Summer. But really I mean June. June is my favourite month, because all the sheep have had lambs and been turned back out onto the moor and it’s before hay time and clipping, so there’s a lull and a pause in the farm work, and at the same time everything comes to life – the flowers, the birds on the moor. In June, the Curlews are back, as are the Lapwings, Golden Plover, Black Grouse. All you can hear is birds, wherever you’re walking. There are woodcock and snipe too – they are all ground nesting birds up here on the moor, so you get to see their nests as well – and it’s just beautiful. The flowers you see in June are marsh marigolds, globe flowers, all the hay meadow flowers, rare orchids – it’s really pretty.

What made you decide to write this book? It is a delightful read and the recipes are a treat!

Celebrating the Seasons, came about because I wanted to answer some of the most frequently ask questions, how do you cater for such a big family? Tell us about the practicalities? What do you cook? It was really difficult selecting recipes for the book. I wanted to include forgiving recipes. Recipes that it was totally fine to get distracted in the middle of and would still turn out good. Recipes that were achievable with the most basic of ingredients, simple feel good food, that was nutritionally good too. My absolute favourite is the Tagine recipe, it’s a people pleaser, for me its so easy and the smell always brings everyone to the kitchen – which is helpful! Every time I cook it it’s different, sometimes chick peas, sometimes wild rice, some times couscous – it always comes out slightly different each time. In addition to the recipes, people have told me they loved my photos and images of the farm that I post on twitter and would always suggest I do a photograph book. If you go back to basics it was a photography book – Hill Shepherd – that inspired me to become a shepherd. So it’s nice to go full circle. I know how inspiring a photography book can be – how it can really steer you and how a picture can tell a thousand words. I really hope that when people buy the book, that they look at the pictures over and over again and still find something new in them, as I have with Hill Shepherd.

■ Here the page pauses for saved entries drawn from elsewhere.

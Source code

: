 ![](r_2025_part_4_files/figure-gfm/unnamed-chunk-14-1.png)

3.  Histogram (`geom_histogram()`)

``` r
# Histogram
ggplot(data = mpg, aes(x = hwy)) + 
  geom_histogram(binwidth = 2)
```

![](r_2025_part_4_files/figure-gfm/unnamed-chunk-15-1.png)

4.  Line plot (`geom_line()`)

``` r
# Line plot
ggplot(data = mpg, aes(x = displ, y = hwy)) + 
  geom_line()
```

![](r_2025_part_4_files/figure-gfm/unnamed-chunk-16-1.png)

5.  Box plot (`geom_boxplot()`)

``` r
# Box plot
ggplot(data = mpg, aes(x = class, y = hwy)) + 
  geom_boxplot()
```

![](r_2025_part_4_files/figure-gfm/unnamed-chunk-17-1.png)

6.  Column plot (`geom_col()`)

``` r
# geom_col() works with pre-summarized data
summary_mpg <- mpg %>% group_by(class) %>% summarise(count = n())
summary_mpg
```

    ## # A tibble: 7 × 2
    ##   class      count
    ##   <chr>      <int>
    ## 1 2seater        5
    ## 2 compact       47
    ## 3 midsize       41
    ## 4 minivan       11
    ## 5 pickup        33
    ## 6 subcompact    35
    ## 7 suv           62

What would you like to tell our readers about your life?

I want people to know that Celebrating the Seasons is a book about going your own way. It’s not a blueprint for how you should live your life, it simply says this is what we do as a family this is how we do it, feel free to follow the recipes, or do them your own way. I want people to not let themselves to be stereotyped, to know that all things are achievable if you really want to do it. So many people said you won’t have time to write a book, you won’t achieve that. But I believe you can do anything you just have to start doing it. If you want to write a book, start writing. I got an E in GCSE English, and this is my fifth book. Anything is possible. 

Celebrating the Seasons with The Yorkshire Shepherdess by Amanda Owen by Pan Macmillan, £20.